I was flying on American Airlines from Boston to Chicago when hundreds of flights were grounded for a wiring inspection. My traveling companion, an 80-year-old, and I were told we needed to wait to see an agent - a two- or three-hour wait. Instead, I booked one-way tickets on another airline, which cost me $261.50 for each ticket. American is willing to reimburse me only for the return portion of my ticket, which is $131.50. Shouldn't I be refunded the difference?
Of course, you should. Will it happen? Of course, it won't. Here's what American spokesman Tim Smith had to say: "We understand the lines were daunting, but many passengers had been automatically reaccommodated as soon as their flight was canceled. She could also have checked for her new itinerary online at AA.com, at one of our self-serve kiosks at the airport or by trying to get through on the phone to our reservations group. When you book with us, we ask you (even online at aa.com) how you would like to be notified of any changes to your itinerary: cell phone, PDA, e-mail, home phone, etc. Many customers fail to give us a good way to get in touch with them, including their preferred ways in the middle of their itinerary away from home."

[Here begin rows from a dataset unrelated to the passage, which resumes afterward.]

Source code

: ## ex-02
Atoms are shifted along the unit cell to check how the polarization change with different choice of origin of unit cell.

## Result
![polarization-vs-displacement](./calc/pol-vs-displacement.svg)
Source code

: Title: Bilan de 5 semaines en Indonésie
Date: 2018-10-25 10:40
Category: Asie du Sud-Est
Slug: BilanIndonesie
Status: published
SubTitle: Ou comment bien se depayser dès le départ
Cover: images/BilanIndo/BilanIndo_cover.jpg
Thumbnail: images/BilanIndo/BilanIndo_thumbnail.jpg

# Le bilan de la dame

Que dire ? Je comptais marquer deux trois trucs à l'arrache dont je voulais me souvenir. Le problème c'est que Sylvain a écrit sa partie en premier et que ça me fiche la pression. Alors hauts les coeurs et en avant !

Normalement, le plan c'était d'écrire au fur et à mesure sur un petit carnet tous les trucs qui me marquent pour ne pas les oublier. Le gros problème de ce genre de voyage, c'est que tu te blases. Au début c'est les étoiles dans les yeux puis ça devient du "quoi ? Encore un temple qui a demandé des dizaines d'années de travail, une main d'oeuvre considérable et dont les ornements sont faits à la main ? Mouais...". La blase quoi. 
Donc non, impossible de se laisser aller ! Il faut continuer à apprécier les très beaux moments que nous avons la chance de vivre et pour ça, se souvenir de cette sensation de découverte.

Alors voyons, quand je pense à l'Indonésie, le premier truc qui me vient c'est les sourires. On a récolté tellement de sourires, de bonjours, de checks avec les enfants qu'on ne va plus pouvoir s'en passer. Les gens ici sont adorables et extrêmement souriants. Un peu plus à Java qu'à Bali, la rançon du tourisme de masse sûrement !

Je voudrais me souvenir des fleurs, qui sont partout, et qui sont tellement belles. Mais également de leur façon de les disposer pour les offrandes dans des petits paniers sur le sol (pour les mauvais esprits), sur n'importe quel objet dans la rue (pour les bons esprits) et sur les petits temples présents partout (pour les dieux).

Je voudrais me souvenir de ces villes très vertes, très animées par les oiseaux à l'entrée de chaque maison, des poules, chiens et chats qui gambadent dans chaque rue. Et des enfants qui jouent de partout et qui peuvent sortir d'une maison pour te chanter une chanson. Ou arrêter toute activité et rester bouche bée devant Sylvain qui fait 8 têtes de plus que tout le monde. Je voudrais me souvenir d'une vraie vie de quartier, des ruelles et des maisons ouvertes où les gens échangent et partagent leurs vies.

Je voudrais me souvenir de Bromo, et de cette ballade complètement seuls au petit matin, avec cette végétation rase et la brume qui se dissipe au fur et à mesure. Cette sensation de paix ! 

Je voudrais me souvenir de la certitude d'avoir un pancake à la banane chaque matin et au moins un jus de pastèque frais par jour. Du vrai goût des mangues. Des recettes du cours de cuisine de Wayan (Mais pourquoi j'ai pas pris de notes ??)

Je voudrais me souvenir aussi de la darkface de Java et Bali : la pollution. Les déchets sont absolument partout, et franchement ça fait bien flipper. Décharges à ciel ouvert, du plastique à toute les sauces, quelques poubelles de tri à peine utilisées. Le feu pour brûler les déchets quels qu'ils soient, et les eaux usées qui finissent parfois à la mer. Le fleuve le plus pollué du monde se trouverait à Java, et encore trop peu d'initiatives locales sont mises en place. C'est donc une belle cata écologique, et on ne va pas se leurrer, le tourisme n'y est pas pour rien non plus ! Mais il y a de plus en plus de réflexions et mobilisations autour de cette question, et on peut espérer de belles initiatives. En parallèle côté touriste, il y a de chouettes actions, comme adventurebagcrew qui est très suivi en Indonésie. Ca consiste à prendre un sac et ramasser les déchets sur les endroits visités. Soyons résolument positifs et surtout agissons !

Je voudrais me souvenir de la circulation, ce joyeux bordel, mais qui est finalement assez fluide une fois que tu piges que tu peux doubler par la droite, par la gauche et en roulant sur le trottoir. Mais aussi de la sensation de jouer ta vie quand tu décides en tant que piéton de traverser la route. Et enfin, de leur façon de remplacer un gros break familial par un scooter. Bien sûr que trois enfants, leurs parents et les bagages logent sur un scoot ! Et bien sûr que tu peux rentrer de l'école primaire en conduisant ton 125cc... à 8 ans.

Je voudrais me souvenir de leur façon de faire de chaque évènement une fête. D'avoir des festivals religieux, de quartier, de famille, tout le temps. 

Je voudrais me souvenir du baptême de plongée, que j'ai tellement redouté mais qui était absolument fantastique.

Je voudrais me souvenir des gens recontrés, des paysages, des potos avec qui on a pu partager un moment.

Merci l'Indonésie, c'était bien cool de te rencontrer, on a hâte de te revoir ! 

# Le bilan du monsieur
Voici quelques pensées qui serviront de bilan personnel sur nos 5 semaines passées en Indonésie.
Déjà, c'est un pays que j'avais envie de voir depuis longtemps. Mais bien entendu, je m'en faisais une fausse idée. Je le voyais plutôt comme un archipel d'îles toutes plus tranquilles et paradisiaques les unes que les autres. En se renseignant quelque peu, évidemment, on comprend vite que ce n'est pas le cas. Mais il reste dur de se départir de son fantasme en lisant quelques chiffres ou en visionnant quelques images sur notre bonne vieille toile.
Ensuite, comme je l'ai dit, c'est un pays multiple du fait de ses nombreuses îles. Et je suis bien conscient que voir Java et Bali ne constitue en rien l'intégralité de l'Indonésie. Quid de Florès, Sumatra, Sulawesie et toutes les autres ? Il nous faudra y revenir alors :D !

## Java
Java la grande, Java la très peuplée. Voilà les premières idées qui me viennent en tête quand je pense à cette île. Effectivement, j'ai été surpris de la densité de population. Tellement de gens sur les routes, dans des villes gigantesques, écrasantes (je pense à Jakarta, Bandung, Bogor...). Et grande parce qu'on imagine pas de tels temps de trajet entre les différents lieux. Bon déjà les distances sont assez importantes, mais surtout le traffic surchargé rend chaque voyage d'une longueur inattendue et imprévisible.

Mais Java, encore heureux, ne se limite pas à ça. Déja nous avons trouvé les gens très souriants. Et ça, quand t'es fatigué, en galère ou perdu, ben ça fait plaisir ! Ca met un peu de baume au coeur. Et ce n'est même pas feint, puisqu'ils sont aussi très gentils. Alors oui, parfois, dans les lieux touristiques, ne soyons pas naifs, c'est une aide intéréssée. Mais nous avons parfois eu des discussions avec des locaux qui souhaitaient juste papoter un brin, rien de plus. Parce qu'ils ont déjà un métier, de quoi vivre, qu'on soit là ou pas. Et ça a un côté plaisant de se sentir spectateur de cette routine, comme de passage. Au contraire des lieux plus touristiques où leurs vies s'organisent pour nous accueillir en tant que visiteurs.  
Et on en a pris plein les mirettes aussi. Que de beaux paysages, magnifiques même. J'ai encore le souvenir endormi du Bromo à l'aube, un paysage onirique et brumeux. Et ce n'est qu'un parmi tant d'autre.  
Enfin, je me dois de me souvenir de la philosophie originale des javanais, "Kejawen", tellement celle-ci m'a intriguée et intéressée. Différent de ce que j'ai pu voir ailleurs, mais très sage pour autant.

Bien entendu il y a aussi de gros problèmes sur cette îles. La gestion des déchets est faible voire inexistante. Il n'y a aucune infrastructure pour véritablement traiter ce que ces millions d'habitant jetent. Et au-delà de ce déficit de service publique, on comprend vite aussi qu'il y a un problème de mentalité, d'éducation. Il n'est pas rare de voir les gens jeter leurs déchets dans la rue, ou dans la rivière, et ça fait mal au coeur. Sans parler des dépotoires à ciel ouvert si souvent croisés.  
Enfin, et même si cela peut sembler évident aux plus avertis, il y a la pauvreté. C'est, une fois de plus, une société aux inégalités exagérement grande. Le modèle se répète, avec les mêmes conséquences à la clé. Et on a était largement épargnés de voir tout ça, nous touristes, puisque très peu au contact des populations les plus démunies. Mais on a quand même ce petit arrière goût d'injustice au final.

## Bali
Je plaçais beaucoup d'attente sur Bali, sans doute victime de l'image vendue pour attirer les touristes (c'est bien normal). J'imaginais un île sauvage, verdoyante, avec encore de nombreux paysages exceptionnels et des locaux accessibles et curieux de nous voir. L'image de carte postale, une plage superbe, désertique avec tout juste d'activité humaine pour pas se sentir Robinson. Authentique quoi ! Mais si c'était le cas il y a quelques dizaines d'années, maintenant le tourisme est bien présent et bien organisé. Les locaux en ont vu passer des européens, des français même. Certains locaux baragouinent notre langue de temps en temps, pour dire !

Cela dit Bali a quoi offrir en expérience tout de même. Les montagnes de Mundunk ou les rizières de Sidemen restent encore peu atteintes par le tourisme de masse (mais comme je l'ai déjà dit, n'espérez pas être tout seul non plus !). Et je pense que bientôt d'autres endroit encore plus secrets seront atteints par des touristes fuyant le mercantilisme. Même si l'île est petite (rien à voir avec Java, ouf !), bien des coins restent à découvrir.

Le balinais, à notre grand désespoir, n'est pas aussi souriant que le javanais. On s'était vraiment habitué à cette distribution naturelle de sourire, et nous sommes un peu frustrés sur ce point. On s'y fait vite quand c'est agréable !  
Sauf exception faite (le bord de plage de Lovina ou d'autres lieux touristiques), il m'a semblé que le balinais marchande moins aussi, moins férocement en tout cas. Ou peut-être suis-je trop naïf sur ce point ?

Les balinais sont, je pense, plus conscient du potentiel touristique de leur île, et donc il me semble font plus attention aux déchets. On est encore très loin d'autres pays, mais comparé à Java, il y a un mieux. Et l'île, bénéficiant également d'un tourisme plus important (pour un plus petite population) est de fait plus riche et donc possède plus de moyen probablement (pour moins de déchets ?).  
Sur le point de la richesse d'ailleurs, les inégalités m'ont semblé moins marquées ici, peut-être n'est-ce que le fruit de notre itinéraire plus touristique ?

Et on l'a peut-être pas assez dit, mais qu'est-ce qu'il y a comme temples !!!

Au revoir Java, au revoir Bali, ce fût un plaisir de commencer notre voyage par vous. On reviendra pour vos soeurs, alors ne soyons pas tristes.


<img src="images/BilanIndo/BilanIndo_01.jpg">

It's clear: This was not your fault - nor should the blame be shifted to the passenger. So how should one deal with this? I asked Johns Hopkins University professor P.M. Forni, author of the book The Civility Solution: What to Do When People Are Rude, what he would have done. "I would do exactly what she did. Spend twice as much and then write a nice letter. ... I think it's really up to the good heart of the company how much they will reimburse her."
The fast thing, the smart thing and the right thing are not necessarily the same thing.